Work instruction:
In the entries below, every line with the string "pull" is to be reported.

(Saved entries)

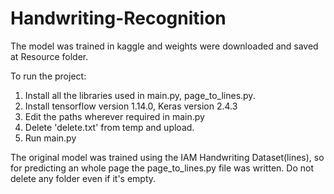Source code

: # Handwriting-Recognition

The model was trained in kaggle and weights were downloaded and saved at Resource folder.

To run the project:
1. Install all the libraries used in main.py, page_to_lines.py.
2. Install tensorflow version 1.14.0, Keras version 2.4.3
3. Edit the paths wherever required in main.py
4. Delete 'delete.txt' from temp and upload.
5. Run main.py

The original model was trained using the IAM Handwriting Dataset(lines), so for predicting an whole page the page_to_lines.py file was written.
Do not delete any folder even if it's empty.
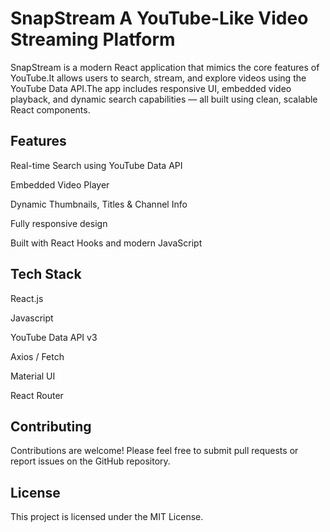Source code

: # SnapStream A YouTube-Like Video Streaming Platform
SnapStream is a modern React application that mimics the core features of YouTube.It allows users to search, stream, and explore videos using the YouTube Data API.The app includes responsive UI, embedded video playback, and dynamic search capabilities — all built using clean, scalable React components.
## Features
Real-time Search using YouTube Data API

Embedded Video Player

Dynamic Thumbnails, Titles & Channel Info

Fully responsive design

Built with React Hooks and modern JavaScript
## Tech Stack
React.js

Javascript

YouTube Data API v3

Axios / Fetch

Material UI

React Router 
## Contributing 
Contributions are welcome! Please feel free to submit pull requests or report issues on the GitHub repository.
## License 
This project is licensed under the MIT License.
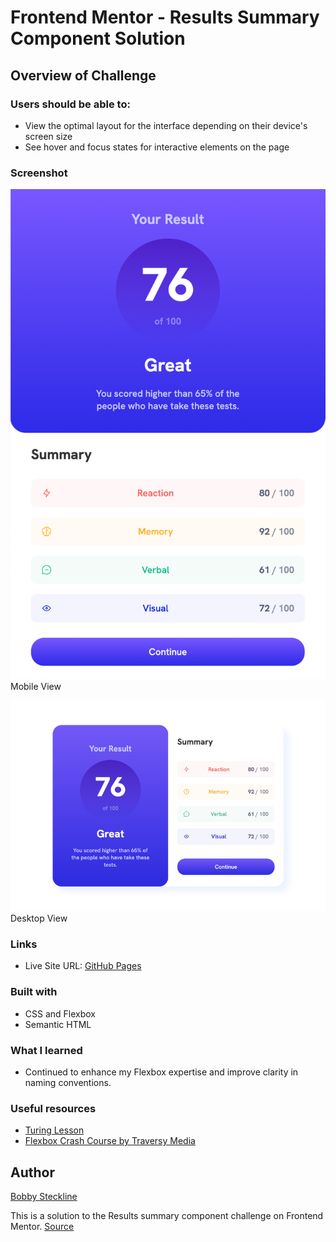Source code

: # Frontend Mentor - Results Summary Component Solution

## Overview of Challenge

### Users should be able to:

- View the optimal layout for the interface depending on their device's screen size
- See hover and focus states for interactive elements on the page

### Screenshot

![](assets/images/Mobile.png)
Mobile View

![](assets/images/Desktop.png)
Desktop View

### Links

- Live Site URL: [GitHub Pages](https://rsteckline.github.io/summary-component-FEM/)


### Built with

- CSS and Flexbox
- Semantic HTML

### What I learned

- Continued to enhance my Flexbox expertise and improve clarity in naming conventions.

### Useful resources

- [Turing Lesson](https://frontend.turing.edu/lessons/module-1/css-flexbox.html)
- [Flexbox Crash Course by Traversy Media](https://www.youtube.com/watch?v=3YW65K6LcIA)

## Author

[Bobby Steckline](https://www.github.com/rsteckline)

This is a solution to the Results summary component challenge on Frontend Mentor. [Source](https://www.frontendmentor.io/challenges/results-summary-component-CE_K6s0maV)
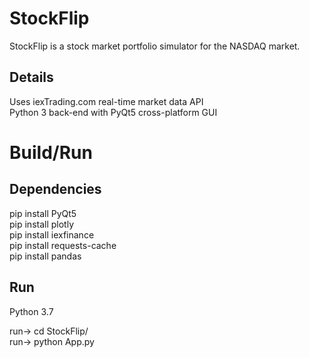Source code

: # StockFlip

StockFlip is a stock market portfolio simulator for the NASDAQ market. 

## Details

Uses iexTrading.com real-time market data API  
Python 3 back-end with PyQt5 cross-platform GUI

# Build/Run

## Dependencies

pip install PyQt5  
pip install plotly  
pip install iexfinance  
pip install requests-cache  
pip install pandas  

## Run

Python 3.7  

run-> cd StockFlip/  
run-> python App.py
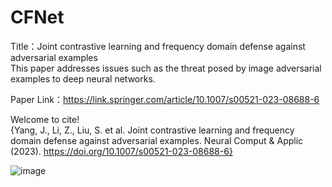 # CFNet
Title：Joint contrastive learning and frequency domain defense against adversarial examples  
This paper addresses issues such as the threat posed by image adversarial examples to deep neural networks.

Paper Link：https://link.springer.com/article/10.1007/s00521-023-08688-6

Welcome to cite!  
{Yang, J., Li, Z., Liu, S. et al. Joint contrastive learning and frequency domain defense against adversarial examples. Neural Comput & Applic (2023). https://doi.org/10.1007/s00521-023-08688-6}  

![image]([https://github.com/blogofyj/CFNet/assets/125433049/34463530-0dde-4bcb-9b20-431ae2155cda](https://media.springernature.com/full/springer-static/image/art%3A10.1007%2Fs00521-023-08688-6/MediaObjects/521_2023_8688_Fig3_HTML.png?as=webp)https://media.springernature.com/full/springer-static/image/art%3A10.1007%2Fs00521-023-08688-6/MediaObjects/521_2023_8688_Fig3_HTML.png?as=webp)

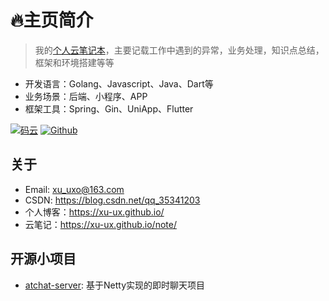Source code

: # :fire:主页简介

> 我的[个人云笔记本](https://xu-ux.github.io/note/)，主要记载工作中遇到的异常，业务处理，知识点总结，框架和环境搭建等等
- 开发语言：Golang、Javascript、Java、Dart等
- 业务场景：后端、小程序、APP
- 框架工具：Spring、Gin、UniApp、Flutter

[![码云](https://img.shields.io/badge/Gitee-%E7%A0%81%E4%BA%91-yellow.svg)](https://gitee.com/xuo-oux)
[![Github](https://img.shields.io/badge/Github-Github-red.svg)](https://github.com/xu-ux)


## 关于

- Email: xu_uxo@163.com
- CSDN: https://blog.csdn.net/qq_35341203
- 个人博客：https://xu-ux.github.io/
- 云笔记：https://xu-ux.github.io/note/

## 开源小项目

- [atchat-server](https://github.com/xu-ux/atchat-server):   基于Netty实现的即时聊天项目
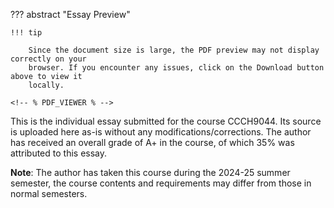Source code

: ??? abstract "Essay Preview"

    !!! tip

        Since the document size is large, the PDF preview may not display correctly on your
        browser. If you encounter any issues, click on the Download button above to view it
        locally.

    <!-- % PDF_VIEWER % -->

This is the individual essay submitted for the course CCCH9044. Its source is uploaded here
as-is without any modifications/corrections. The author has received an overall grade of A+
in the course, of which 35% was attributed to this essay.

**Note**: The author has taken this course during the 2024-25 summer semester, the course
contents and requirements may differ from those in normal semesters.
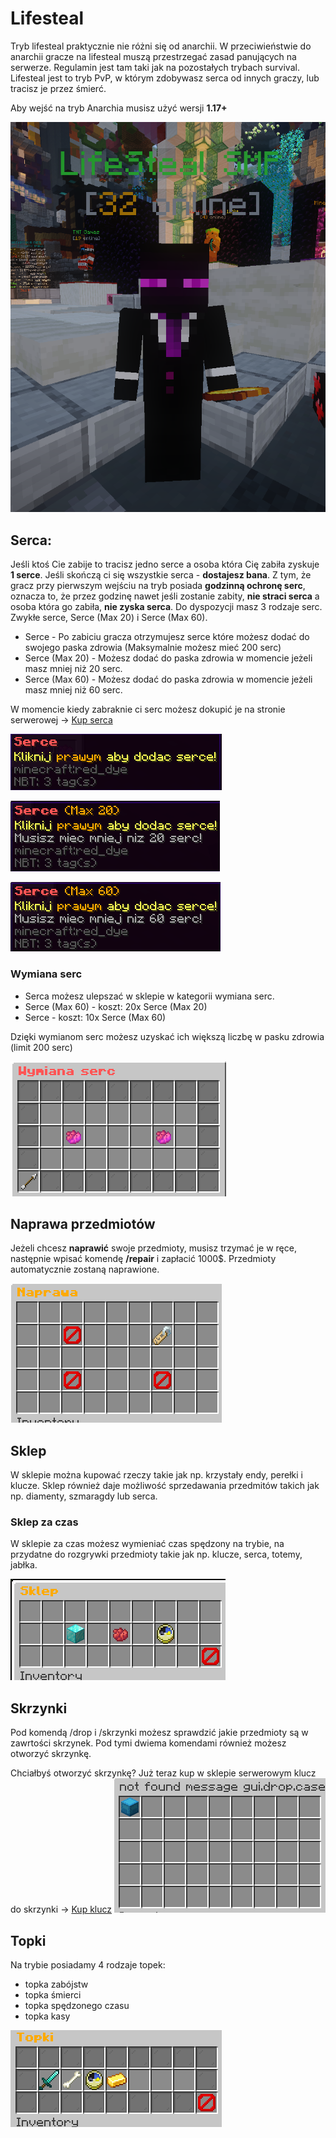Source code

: # Lifesteal 

Tryb lifesteal praktycznie nie różni się od anarchii. W przeciwieństwie do anarchii gracze na lifesteal muszą przestrzegać zasad panujących na serwerze. Regulamin jest tam taki jak na pozostałych trybach survival. Lifesteal jest to tryb PvP, w którym zdobywasz serca od innych graczy, lub tracisz je przez śmierć. 

Aby wejść na tryb Anarchia musisz użyć wersji **1.17+**

![lifesteal](/assets/anarchia-lifesteal/lifesteal.png)
## Serca:

Jeśli ktoś Cie zabije to tracisz jedno serce a osoba która Cię zabiła zyskuje **1 serce**. Jeśli skończą ci się wszystkie serca - **dostajesz bana**. Z tym, że gracz przy pierwszym wejściu na tryb posiada **godzinną ochronę serc**, oznacza to, że przez godzinę nawet jeśli zostanie zabity, **nie straci serca** a osoba która go zabiła, **nie zyska serca**.
Do dyspozycji masz 3 rodzaje serc. Zwykłe serce, Serce (Max 20) i Serce (Max 60).

- Serce - Po zabiciu gracza otrzymujesz serce które możesz dodać do swojego paska zdrowia (Maksymalnie możesz mieć 200 serc) 
- Serce (Max 20) - Możesz dodać do paska zdrowia w momencie jeżeli masz mniej niż 20 serc.
- Serce (Max 60) - Możesz dodać do paska zdrowia w momencie jeżeli masz mniej niż 60 serc. 

W momencie kiedy zabraknie ci serc możesz dokupić je na stronie serwerowej -> [Kup serca](https://kokscraft.pl/sklep/klucze/lifesteal_1)

![Serce](/assets/anarchia-lifesteal/serce.png)

![Serce max 20](/assets/anarchia-lifesteal/serca-max20.png)

![Serce max 60](/assets/anarchia-lifesteal/serca-max60.png)
### Wymiana serc

- Serca możesz ulepszać w sklepie w kategorii wymiana serc. 
- Serce (Max 60) - koszt: 20x Serce (Max 20)
- Serce - koszt: 10x Serce (Max 60)

Dzięki wymianom serc możesz uzyskać ich większą liczbę w pasku zdrowia (limit 200 serc)

![Wymiana serc](/assets/anarchia-lifesteal/wymiana-serc.png)
## Naprawa przedmiotów
Jeżeli chcesz **naprawić** swoje przedmioty, musisz trzymać je w ręce, następnie wpisać komendę **/repair** i zapłacić 1000$. Przedmioty automatycznie zostaną naprawione.

![Naprawa](/assets/anarchia-lifesteal/naprawa.png)
## Sklep
W sklepie można kupować rzeczy takie jak np. krzystały endy, perełki i klucze. Sklep również daje możliwość sprzedawania przedmitów takich jak np. diamenty, szmaragdy lub serca. 

### Sklep za czas
W sklepie za czas możesz wymieniać czas spędzony na trybie, na przydatne do rozgrywki przedmioty takie jak np. klucze, serca, totemy, jabłka.

![Sklep](/assets/anarchia-lifesteal/sklep.png)
## Skrzynki
Pod komendą /drop i /skrzynki możesz sprawdzić jakie przedmioty są w zawrtości skrzynek. Pod tymi dwiema komendami również możesz otworzyć skrzynkę.

Chciałbyś otworzyć skrzynkę? Już teraz kup w sklepie serwerowym klucz do skrzynki -> [Kup klucz](https://kokscraft.pl/sklep/klucze/lifesteal_1)
![Skrzynki](/assets/anarchia-lifesteal/skrzynki-lifesteal.png)
## Topki
Na trybie posiadamy 4 rodzaje topek:
- topka zabójstw
- topka śmierci
- topka spędzonego czasu
- topka kasy

![Topki](/assets/anarchia-lifesteal/topki.png)
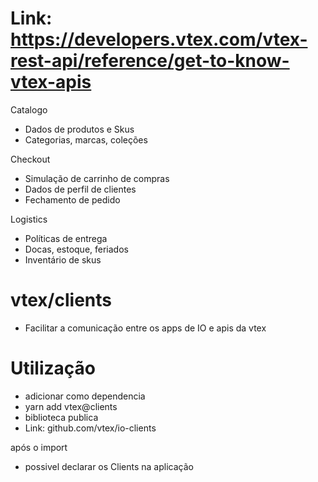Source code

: # Link: https://developers.vtex.com/vtex-rest-api/reference/get-to-know-vtex-apis

Catalogo
- Dados de produtos e Skus
- Categorias, marcas, coleções

Checkout
- Simulação de carrinho de compras 
- Dados de perfil de clientes
- Fechamento de pedido

Logistics
- Políticas de entrega
- Docas, estoque, feriados
- Inventário de skus

# vtex/clients

- Facilitar a comunicação entre os apps de IO e apis da vtex

# Utilização
- adicionar como dependencia
- yarn add vtex@clients
- biblioteca publica
- Link: github.com/vtex/io-clients

após o import

- possivel declarar os Clients na aplicação
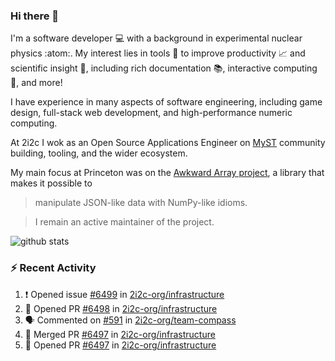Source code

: ### Hi there 👋 

I'm a software developer 💻 with a background in experimental nuclear physics :atom:. My interest lies in tools :wrench: to improve productivity :chart_with_upwards_trend: and scientific insight :telescope:, including rich documentation 📚, interactive computing 🧮, and more! 

I have experience in many aspects of software engineering, including game design, full-stack web development, and high-performance numeric computing. 

At 2i2c I wok as an Open Source Applications Engineer on [MyST](https://github.com/jupyter-book/mystmd) community building, tooling, and the wider ecosystem. 

My main focus at Princeton was on the [Awkward Array project](awkward-array.org/), a library that makes it possible to 
> manipulate JSON-like data with NumPy-like idioms.

> I remain an active maintainer of the project. 

![github stats](https://github-readme-stats.vercel.app/api?username=agoose77&show_icons=true&hide_rank=true&hide_title=true&bg_color=30,e76445,904e95&text_color=efe3ec&icon_color=efe3ec)
<!--
**agoose77/agoose77** is a ✨ _special_ ✨ repository because its `README.md` (this file) appears on your GitHub profile.

Here are some ideas to get you started:

- 🔭 I’m currently working on ...
- 🌱 I’m currently learning ...
- 👯 I’m looking to collaborate on ...
- 🤔 I’m looking for help with ...
- 💬 Ask me about ...
- 📫 How to reach me: ...
- 😄 Pronouns: ...
- ⚡ Fun fact: ...
-->

### :zap: Recent Activity

<!--START_SECTION:activity-->
1. ❗ Opened issue [#6499](https://github.com/2i2c-org/infrastructure/issues/6499) in [2i2c-org/infrastructure](https://github.com/2i2c-org/infrastructure)
2. 💪 Opened PR [#6498](https://github.com/2i2c-org/infrastructure/pull/6498) in [2i2c-org/infrastructure](https://github.com/2i2c-org/infrastructure)
3. 🗣 Commented on [#591](https://github.com/2i2c-org/team-compass/issues/591#issuecomment-3149756497) in [2i2c-org/team-compass](https://github.com/2i2c-org/team-compass)
4. 🎉 Merged PR [#6497](https://github.com/2i2c-org/infrastructure/pull/6497) in [2i2c-org/infrastructure](https://github.com/2i2c-org/infrastructure)
5. 💪 Opened PR [#6497](https://github.com/2i2c-org/infrastructure/pull/6497) in [2i2c-org/infrastructure](https://github.com/2i2c-org/infrastructure)
<!--END_SECTION:activity-->
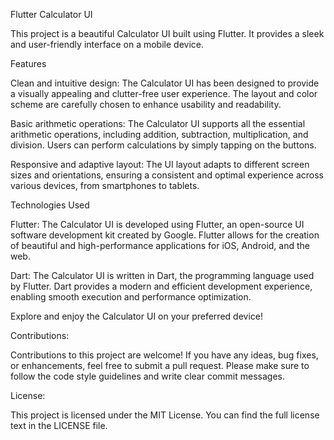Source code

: Flutter Calculator UI

This project is a beautiful Calculator UI built using Flutter. It provides a sleek and user-friendly interface on a mobile device.

Features

Clean and intuitive design: The Calculator UI has been designed to provide a visually appealing and clutter-free user experience. The layout and color scheme are carefully chosen to enhance usability and readability.

Basic arithmetic operations: The Calculator UI supports all the essential arithmetic operations, including addition, subtraction, multiplication, and division. Users can perform calculations by simply tapping on the buttons.

Responsive and adaptive layout: The UI layout adapts to different screen sizes and orientations, ensuring a consistent and optimal experience across various devices, from smartphones to tablets.

Technologies Used

Flutter: The Calculator UI is developed using Flutter, an open-source UI software development kit created by Google. Flutter allows for the creation of beautiful and high-performance applications for iOS, Android, and the web.

Dart: The Calculator UI is written in Dart, the programming language used by Flutter. Dart provides a modern and efficient development experience, enabling smooth execution and performance optimization.

Explore and enjoy the Calculator UI on your preferred device!

Contributions:

Contributions to this project are welcome! If you have any ideas, bug fixes, or enhancements, feel free to submit a pull request. Please make sure to follow the code style guidelines and write clear commit messages.

License:

This project is licensed under the MIT License. You can find the full license text in the LICENSE file.

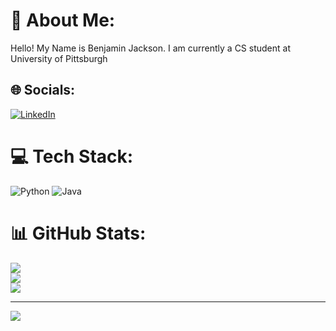 # 💫 About Me:
Hello! My Name is Benjamin Jackson. I am currently a CS student at University of Pittsburgh


## 🌐 Socials:
[![LinkedIn](https://img.shields.io/badge/LinkedIn-%230077B5.svg?logo=linkedin&logoColor=white)](https://linkedin.com/in/www.linkedin.com/in/benjamin-jackson-4355902b0) 

# 💻 Tech Stack:
![Python](https://img.shields.io/badge/python-3670A0?style=for-the-badge&logo=python&logoColor=ffdd54) ![Java](https://img.shields.io/badge/java-%23ED8B00.svg?style=for-the-badge&logo=openjdk&logoColor=white)
# 📊 GitHub Stats:
![](https://github-readme-stats.vercel.app/api?username=BenJaminJackson1&theme=dark&hide_border=false&include_all_commits=false&count_private=false)<br/>
![](https://github-readme-streak-stats.herokuapp.com/?user=BenJaminJackson1&theme=dark&hide_border=false)<br/>
![](https://github-readme-stats.vercel.app/api/top-langs/?username=BenJaminJackson1&theme=dark&hide_border=false&include_all_commits=false&count_private=false&layout=compact)

---
[![](https://visitcount.itsvg.in/api?id=BenJaminJackson1&icon=0&color=1)](https://visitcount.itsvg.in)

<!-- Proudly created with GPRM ( https://gprm.itsvg.in ) -->
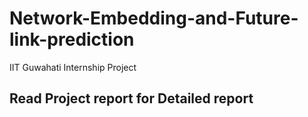 # Network-Embedding-and-Future-link-prediction
IIT Guwahati Internship Project

## Read Project report for Detailed report
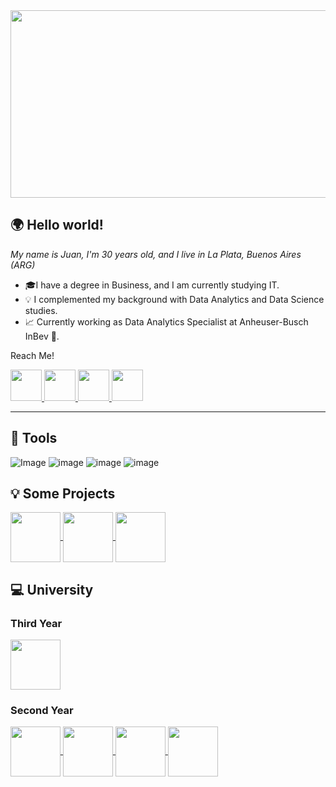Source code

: <img src="https://i.pinimg.com/originals/bd/56/5d/bd565dcc0a556add0b0a0ed6b26d686e.gif" width= 1200 height=300 >


## 🌍 Hello world!
*My name is Juan, I'm 30 years old, and I live in La Plata, Buenos Aires (ARG)*

* 🎓I have a degree in Business, and I am currently studying IT.
* 💡 I complemented my background with Data Analytics and Data Science studies.
* 📈 Currently working as Data Analytics Specialist at Anheuser-Busch InBev 🍺.

Reach Me!


<a href="https://www.linkedin.com/in/juan-sirai/">
  <img src="https://cdn-icons-png.flaticon.com/512/174/174857.png" width=50px>
</a>
<a href="mailto:juanbsirai664@gmail.com">
  <img src="https://cdn-icons-png.flaticon.com/512/893/893292.png" width=50px>
</a>
<a href="https://www.instagram.com/juansirai">
  <img src="https://cdn-icons-png.flaticon.com/512/174/174855.png" width=50px>
</a>
<a href="https://www.novypro.com/profile_projects/juansirai">
    <img src = "https://d1muf25xaso8hp.cloudfront.net/https%3A%2F%2Fmvp0001.cdn.bubble.io%2Ff1660814096909x502745365069615900%2FnovyPro%2520Logo%2520a%2520PowerBI%2520portfolio%2520builder.png?w=&h=&auto=compress&dpr=1&fit=max" width=50px>
</a>

-----------------------

## 🔧 Tools

![Image](https://img.shields.io/badge/PowerBI-F2C811?style=for-the-badge&logo=Power%20BI&logoColor=white)
![image](https://img.shields.io/badge/Tableau-E97627?style=for-the-badge&logo=Tableau&logoColor=white)
![image](https://img.shields.io/badge/conda-342B029.svg?&style=for-the-badge&logo=anaconda&logoColor=white)
![image](https://img.shields.io/badge/Python-FFD43B?style=for-the-badge&logo=python&logoColor=blue)

## 💡 Some Projects

<a href="https://github.com/juansirai/Energy-Consumption">
  <img align="center" height="80em" src="https://github-readme-stats.vercel.app/api/pin/?username=juansirai&repo=Energy-Consumption&theme=dark" />
</a>  

<a href="https://github.com/juansirai/HR-Attrition">
  <img align="center" height="80em" src="https://github-readme-stats.vercel.app/api/pin/?username=juansirai&repo=HR-Attrition&theme=dark" />
</a>  

<a href="https://github.com/juansirai/jump2digital">
  <img align="center" height="80em" src="https://github-readme-stats.vercel.app/api/pin/?username=juansirai&repo=jump2digital&theme=dark" />
</a> 

## 💻 University

### Third Year

<a href="https://github.com/juansirai/POO2">
  <img align="center" height="80em" src="https://github-readme-stats.vercel.app/api/pin/?username=juansirai&repo=POO2&theme=dark" />
</a>

### Second Year

<a href="https://github.com/juansirai/AyED">
  <img align="center" height="80em" src="https://github-readme-stats.vercel.app/api/pin/?username=juansirai&repo=AyED&theme=dark" />
</a>  

<a href="https://github.com/juansirai/FOD-Practica">
  <img align="center" height="80em" src="https://github-readme-stats.vercel.app/api/pin/?username=juansirai&repo=FOD-Practica&theme=dark" />
</a>  

<a href="https://github.com/juansirai/SeminarioPython">
  <img align="center" height="80em" src="https://github-readme-stats.vercel.app/api/pin/?username=juansirai&repo=SeminarioPython&theme=dark" />
</a>  

<a href="https://github.com/juansirai/OO1">
  <img align="center" height="80em" src="https://github-readme-stats.vercel.app/api/pin/?username=juansirai&repo=OO1&theme=dark" />
</a>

Answer for the task:
Contributions are welcome! Please feel free to submit pull requests or report issues on the GitHub repository.
2. 💪 Opened PR [#6498](https://github.com/2i2c-org/infrastructure/pull/6498) in [2i2c-org/infrastructure](https://github.com/2i2c-org/infrastructure)
4. 🎉 Merged PR [#6497](https://github.com/2i2c-org/infrastructure/pull/6497) in [2i2c-org/infrastructure](https://github.com/2i2c-org/infrastructure)
5. 💪 Opened PR [#6497](https://github.com/2i2c-org/infrastructure/pull/6497) in [2i2c-org/infrastructure](https://github.com/2i2c-org/infrastructure)
Contributions to this project are welcome! If you have any ideas, bug fixes, or enhancements, feel free to submit a pull request. Please make sure to follow the code style guidelines and write clear commit messages.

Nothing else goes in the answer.